İnsanoğlu zenginliği ve refahı yakaladıkça daha doyumsuz oluyor ve hırslarının-tamahlarının önüne geçen her engel ezip geçilmeye çalışılıyor.

Dolayısıyla daha bencil olunuyor. Kendileri dışında bütün insanlığın kötülüğünü isteyecek kadar şirazesi bozulmuş sürüler haline geliniyor.

Toplumun; yeryüzünde uçan, kaçan, yüzen hiçbir canlının olmadığı kadar vahşileşmesine yol açılıyor. Hiç "yeter" denilmiyor hep "daha" deniliyor.

Hani vahşet ve kanla ülkelerini kuran ve halen dünyayı yaşanmaz kılan ABD'nin, yerli halkı katlettiği sırada bir Kızılderili liderin sözü vardır ya, şöyle der:

-"Son ırmak kuruduğunda, son ağaç yok olduğunda, son balık öldüğünde, beyaz adam paranın yenmeyen bir şey olduğunu anlayacak".

Bizde de aile mefhumu ve mahremiyeti yok edildiğinde; paranın, şöhretin, şanın, konforun, imtiyazın bir halt olmadığı anlaşılacaktır.

İşte yaşananlar ortada.
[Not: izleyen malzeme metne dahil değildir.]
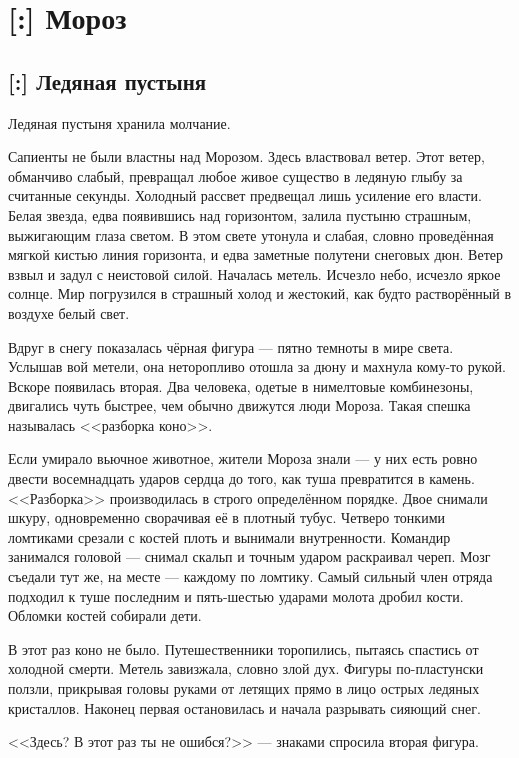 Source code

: \chapter{[:] Мороз}

\section{[:] Ледяная пустыня}

Ледяная пустыня хранила молчание.

Сапиенты не были властны над Морозом.
Здесь властвовал ветер.
Этот ветер, обманчиво слабый, превращал любое живое существо в ледяную глыбу за считанные секунды.
Холодный рассвет предвещал лишь усиление его власти.
Белая звезда, едва появившись над горизонтом, залила пустыню страшным, выжигающим глаза светом.
В этом свете утонула и слабая, словно проведённая мягкой кистью линия горизонта, и едва заметные полутени снеговых дюн.
Ветер взвыл и задул с неистовой силой.
Началась метель.
Исчезло небо, исчезло яркое солнце.
Мир погрузился в страшный холод и жестокий, как будто растворённый в воздухе белый свет.

Вдруг в снегу показалась чёрная фигура --- пятно темноты в мире света.
Услышав вой метели, она неторопливо отошла за дюну и махнула кому-то рукой.
Вскоре появилась вторая.
Два человека, одетые в нимелтовые комбинезоны, двигались чуть быстрее, чем обычно движутся люди Мороза.
Такая спешка называлась <<разборка коно>>.

Если умирало вьючное животное, жители Мороза знали --- у них есть ровно двести восемнадцать ударов сердца до того, как туша превратится в камень.
<<Разборка>> производилась в строго определённом порядке.
Двое снимали шкуру, одновременно сворачивая её в плотный тубус.
Четверо тонкими ломтиками срезали с костей плоть и вынимали внутренности.
Командир занимался головой --- снимал скальп и точным ударом раскраивал череп.
Мозг съедали тут же, на месте --- каждому по ломтику.
Самый сильный член отряда подходил к туше последним и пять-шестью ударами молота дробил кости.
Обломки костей собирали дети.

В этот раз коно не было.
Путешественники торопились, пытаясь спастись от холодной смерти.
Метель завизжала, словно злой дух.
Фигуры по-пластунски ползли, прикрывая головы руками от летящих прямо в лицо острых ледяных кристаллов.
Наконец первая остановилась и начала разрывать сияющий снег.

<<Здесь? В этот раз ты не ошибся?>> --- знаками спросила вторая фигура.

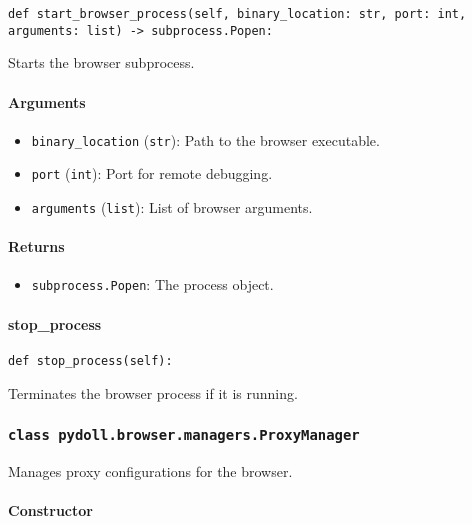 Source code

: \documentclass{article}
\begin{document}
\begin{lstlisting}[style=pythonstyle]
def start_browser_process(self, binary_location: str, port: int, arguments: list) -> subprocess.Popen:
\end{lstlisting}

\noindent Starts the browser subprocess.

\paragraph{Arguments}

\begin{itemize}
    \item \lstinline[style=pythonstyle]|binary_location| (\lstinline[style=pythonstyle]|str|): Path to the browser executable.
    \item \lstinline[style=pythonstyle]|port| (\lstinline[style=pythonstyle]|int|): Port for remote debugging.
    \item \lstinline[style=pythonstyle]|arguments| (\lstinline[style=pythonstyle]|list|): List of browser arguments.
\end{itemize}

\paragraph{Returns}

\begin{itemize}
    \item \lstinline[style=pythonstyle]|subprocess.Popen|: The process object.
\end{itemize}

\paragraph{stop\_process}

\begin{lstlisting}[style=pythonstyle]
def stop_process(self):
\end{lstlisting}

\noindent Terminates the browser process if it is running.

\subsubsection*{\texttt{class pydoll.browser.managers.ProxyManager}}
\noindent Manages proxy configurations for the browser.

\paragraph{Constructor}
\end{document}
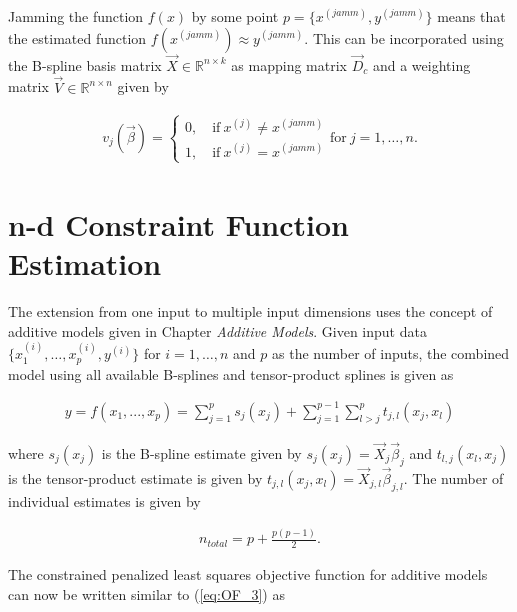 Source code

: \documentclass[10pt,a4paper]{report}
\begin{document}
Jamming the function $f(x)$ by some point $p = \{x^{(jamm)}, y^{(jamm)}\}$ means that the estimated function $f(x^{(jamm)}) \approx y^{(jamm)}$. This can be incorporated using the B-spline basis matrix $\vec{X} \in \mathbb{R}^{n \times k}$ as mapping matrix $\vec{D}_c$ and a weighting matrix $\vec{V} \in \mathbb{R}^{n \times n}$ given by

\begin{align} \label{eq:v_jamming}
	v_j(\vec{\beta}) = 
		\begin{cases}
			0, \quad \text{if} \ x^{(j)} \ne x^{(jamm)} \\
			1, \quad \text{if} \ x^{(j)} = x^{(jamm)} 
	\end{cases} \text{for} \ j = 1, \dots, n.
\end{align} 


\section{n-d Constraint Function Estimation}

The extension from one input to multiple input dimensions uses the concept of additive models given in Chapter \emph{Additive Models}. Given input data $\{ x_1^{(i)}, \dots, x_p^{(i)}, y^{(i)}\}$ for $i = 1, \dots, n$ and $p$ as the number of inputs, the combined model using all available B-splines and tensor-product splines is given as

\begin{align} \label{eq:tps_all}
	y = f(x_1,..., x_p) = \sum_{j=1}^p s_j(x_j) + \sum_{j=1}^{p-1} \sum_{l>j}^p t_{j, l}(x_j, x_l)
\end{align}

where $s_j(x_j)$ is the B-spline estimate given by $s_j(x_j) = \vec{X}_j \vec{\beta}_j$ and $t_{l, j}(x_l,x_j)$ is the tensor-product estimate is given by $t_{j, l}(x_j,x_l) = \vec{X}_{j, l} \vec{\beta}_{j, l}$. The number of individual estimates is given by 

\begin{align}
	n_{total} = p + \frac{p(p-1)}{2}.  
\end{align}


The constrained penalized least squares objective function for additive models can now be written similar to (\ref{eq:OF_3}) as
\end{document}
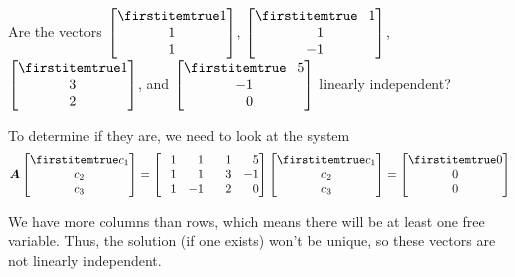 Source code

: \documentclass{beamer}
\begin{document}
\begin{frame}
\begin{example}
Are the vectors $\bvector{1,1,1}$, $\bvector{\+1,\+1, -1}$, $\bvector{1,3,2}$, and $\bvector{\+5,-1,\+0}$ linearly independent?\pause

To determine if they are, we need to look at the system
\begin{equation*}
\mat{A}\bvector{c_1,c_2,c_3}=
\begin{bmatrix}
\+1 & \+1 & \+1 & \+5 \\
\+1 & \+1 & \+3 &  -1 \\
\+1 &  -1 & \+2 & \+0 \\
\end{bmatrix}
\bvector{c_1,c_2,c_3}=\bvector{0,0,0}
\end{equation*}\pause

We have more columns than rows, which means there will be at least one free variable. Thus, the solution (if one exists) won't be unique, so these vectors are not linearly independent.
\end{example}
\end{frame}
\end{document}
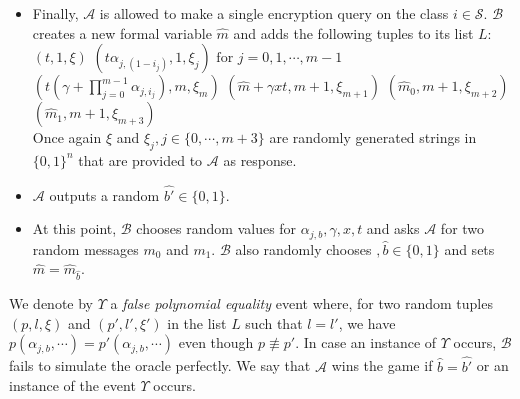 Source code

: \begin{itemize}
\item Finally, $\mathcal{A}$ is allowed to make a single encryption query on the class $i\in\mathcal{S}$. $\mathcal{B}$ creates a new formal variable $\hat{m}$ and adds the following tuples to its list $L$:\\

 \subitem $(t,1,\xi)$
 \subitem $(t\alpha_{j,\left(1-i_{j}\right)},1,\xi_{j}) \text{ for } j=0,1,\cdots,m-1$
 \subitem $(t(\gamma+\prod_{j=0}^{m-1}\alpha_{j,i_j}),m,\xi_{m})$
 \subitem $(\hat{m}+\gamma xt,m+1,\xi_{m+1})$
 \subitem $(\hat{m}_0,m+1,\xi_{m+2})$
 \subitem $(\hat{m}_1,m+1,\xi_{m+3})$\\

\noindent Once again $\xi$ and $\xi_j, j\in\{0,\cdots,m+3\}$ are randomly generated strings in $\{0,1\}^{n}$ that are provided to $\mathcal{A}$ as response.\\

\item $\mathcal{A}$ outputs a random $\hat{b'}\in\{0,1\}$.\\

\item At this point, $\mathcal{B}$ chooses random values for $\alpha_{j,b},\gamma,x,t$ and asks $\mathcal{A}$ for two random messages $m_0$ and $m_1$. $\mathcal{B}$ also randomly chooses $,\hat{b}\in\{0,1\}$ and sets $\hat{m}=\hat{m}_{\hat{b}}$.

\end{itemize}

\noindent We denote by $\Upsilon$ a \emph{false polynomial equality} event where, for two random tuples $(p,l,\xi)$ and $(p',l',\xi')$ in the list $L$ such that $l=l'$, we have $p(\alpha_{j,b},\cdots)=p'(\alpha_{j,b},\cdots)$ even though $p\not\equiv p'$. In case an instance of $\Upsilon$ occurs, $\mathcal{B}$ fails to simulate the oracle perfectly. We say that $\mathcal{A}$ wins the game if $\hat{b}=\hat{b'}$ or an instance of the event $\Upsilon$ occurs. 

\begin{table}[!t]
\centering
\captionsetup{font=scriptsize}
\caption{Upper Bounds on Contributions to Length of $L$}
\label{tab:tuple}
\end{table}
Deizmden, ateiste ve bilmem ne izmlere kadar insani tüm değerlerimiz karma karışık.

Bir de bunun üzerine dinle uğraşanlar ile dini bildiğini zannederek insanlara yön vermeye kalkan kafası ambale olmuş kimseler var ki, onlar da en az diğerleri kadar topluma zarar vermektedir.

İnsan kâinatın en şerefli varlığı denilir. Elbet öyledir. Böylesine şerefli bir varlığın şerefsiz hale getirilmek istendiği ortada. Toplum olarak işte geldiğimiz nokta.

Toplumsal ahlakı yok etmek üzere dışarıdan ve içeriden sürekli beslenen medyanın yaydığı ve gençleri cinnet noktasına getirdiği hakikat pek aşikârdır.

Bu hakikate karşı alınabilecek önlem ancak ve ancak "insan kalmak" ve "insanca düşünmekle"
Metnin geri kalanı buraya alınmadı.